● **EXERCISE GOAL**:
The output should consist solely of the lines running from the one that contains "### Majority learning setting" through the end of the records below, copied exactly.

=== SUPPLIED RECORDS ===

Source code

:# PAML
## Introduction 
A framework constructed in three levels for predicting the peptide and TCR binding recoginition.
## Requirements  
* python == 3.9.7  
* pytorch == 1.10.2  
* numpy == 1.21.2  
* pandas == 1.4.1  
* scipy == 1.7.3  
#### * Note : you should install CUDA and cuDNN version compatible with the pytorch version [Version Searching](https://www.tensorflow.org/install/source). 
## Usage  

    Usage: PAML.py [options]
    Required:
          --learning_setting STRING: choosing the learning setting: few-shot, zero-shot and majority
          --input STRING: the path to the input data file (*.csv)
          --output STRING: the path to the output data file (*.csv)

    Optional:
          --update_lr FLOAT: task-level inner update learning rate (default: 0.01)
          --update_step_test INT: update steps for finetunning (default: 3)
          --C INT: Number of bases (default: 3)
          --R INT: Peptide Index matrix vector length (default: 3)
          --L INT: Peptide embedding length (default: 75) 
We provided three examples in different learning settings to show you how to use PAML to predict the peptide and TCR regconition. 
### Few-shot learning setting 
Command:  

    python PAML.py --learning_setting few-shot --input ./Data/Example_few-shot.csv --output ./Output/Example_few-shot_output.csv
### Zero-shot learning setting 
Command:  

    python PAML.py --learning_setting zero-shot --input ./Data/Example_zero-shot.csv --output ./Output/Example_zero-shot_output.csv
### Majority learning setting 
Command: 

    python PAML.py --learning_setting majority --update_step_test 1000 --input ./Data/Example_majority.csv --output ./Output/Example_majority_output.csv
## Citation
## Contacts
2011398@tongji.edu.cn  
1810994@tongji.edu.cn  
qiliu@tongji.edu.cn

===

● **SOLUTION TO THIS EXERCISE**:
### Majority learning setting 
Command: 

    python PAML.py --learning_setting majority --update_step_test 1000 --input ./Data/Example_majority.csv --output ./Output/Example_majority_output.csv
## Citation
## Contacts
2011398@tongji.edu.cn  
1810994@tongji.edu.cn  
qiliu@tongji.edu.cn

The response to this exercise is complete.